Oocyte quality is a key limiting factor in female fertility, yet we have a poor understanding of what constitutes oocyte quality or the mechanisms governing it. The ovarian follicular microenvironment and maternal signals, mediated primarily through granulosa cells (GCs) and cumulus cells (CCs), are responsible for nurturing oocyte growth, development and the gradual acquisition of oocyte developmental competence. However, oocyte-GC/CC communication is bidirectional with the oocyte secreting potent growth factors that act locally to direct the differentiation and function of CCs.

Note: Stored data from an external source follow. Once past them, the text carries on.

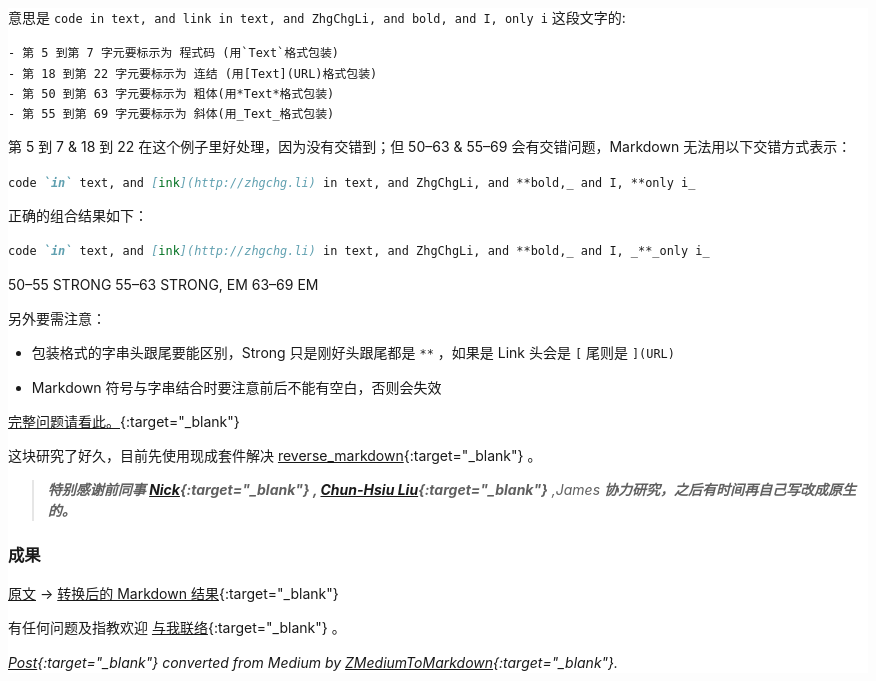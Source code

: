 

意思是 `code in text, and link in text, and ZhgChgLi, and bold, and I, only i` 这段文字的:



```
- 第 5 到第 7 字元要标示为 程式码 (用`Text`格式包装)
- 第 18 到第 22 字元要标示为 连结 (用[Text](URL)格式包装)
- 第 50 到第 63 字元要标示为 粗体(用*Text*格式包装)
- 第 55 到第 69 字元要标示为 斜体(用_Text_格式包装)
```



第 5 到 7 & 18 到 22 在这个例子里好处理，因为没有交错到；但 50–63 & 55–69 会有交错问题，Markdown 无法用以下交错方式表示：



```markdown
code `in` text, and [ink](http://zhgchg.li) in text, and ZhgChgLi, and **bold,_ and I, **only i_
```



正确的组合结果如下：



```markdown
code `in` text, and [ink](http://zhgchg.li) in text, and ZhgChgLi, and **bold,_ and I, _**_only i_
```



50–55 STRONG 55–63 STRONG, EM 63–69 EM



另外要需注意：



- 包装格式的字串头跟尾要能区别，Strong 只是刚好头跟尾都是 `**` ，如果是 Link 头会是 `[` 尾则是 `](URL)`


- Markdown 符号与字串结合时要注意前后不能有空白，否则会失效



[完整问题请看此。](https://gist.github.com/zhgchgli0718/e8a91e81053563bd9f40da9c780fd2f6){:target="_blank"}



这块研究了好久，目前先使用现成套件解决 [reverse_markdown](https://github.com/xijo/reverse_markdown){:target="_blank"} 。



> ***特别感谢前同事 [Nick](https://medium.com/u/d713969ca7ed){:target="_blank"} , [Chun-Hsiu Liu](https://medium.com/u/72361fccaa43){:target="_blank"}*** *,James **协力研究，之后有时间再自己写改成原生的。***



### 成果



[原文](../78507a8de6a5/) -&gt; [转换后的 Markdown 结果](https://github.com/ZhgChgLi/ZMediumToMarkdown/blob/main/example/2021-01-31-avplayer-%E5%AF%A6%E8%B8%90%E6%9C%AC%E5%9C%B0-cache-%E5%8A%9F%E8%83%BD%E5%A4%A7%E5%85%A8-6ce488898003.md){:target="_blank"}



有任何问题及指教欢迎 [与我联络](https://www.zhgchg.li/contact){:target="_blank"} 。



*[Post](https://medium.com/zrealm-ios-dev/converting-medium-posts-to-markdown-ddd88a84e177){:target="_blank"} converted from Medium by [ZMediumToMarkdown](https://github.com/ZhgChgLi/ZMediumToMarkdown){:target="_blank"}.*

Two important oocyte-secreted factors (OSFs) are growth-differentiation factor 9 and bone morphogenetic protein 15, which activate signaling pathways in CCs to regulate key genes and cellular processes required for CC differentiation and for CCs to maintain their distinctive phenotype. Hence, oocytes appear to tightly control their neighboring somatic cells, directing them to perform functions required for appropriate development of the oocyte. This oocyte-CC regulatory loop and the capacity of oocytes to regulate their own microenvironment by OSFs may constitute important components of oocyte quality. In support of this notion, it has recently been demonstrated that supplementing oocyte in vitro maturation (IVM) media with exogenous OSFs improves oocyte developmental potential, as evidenced by enhanced pre- and post-implantation embryo development. This new perspective on oocyte-CC interactions is improving our knowledge of the processes regulating oocyte quality, which is likely to have a number of applications, including improving the efficiency of clinical IVM and thereby providing new options for the treatment of infertility.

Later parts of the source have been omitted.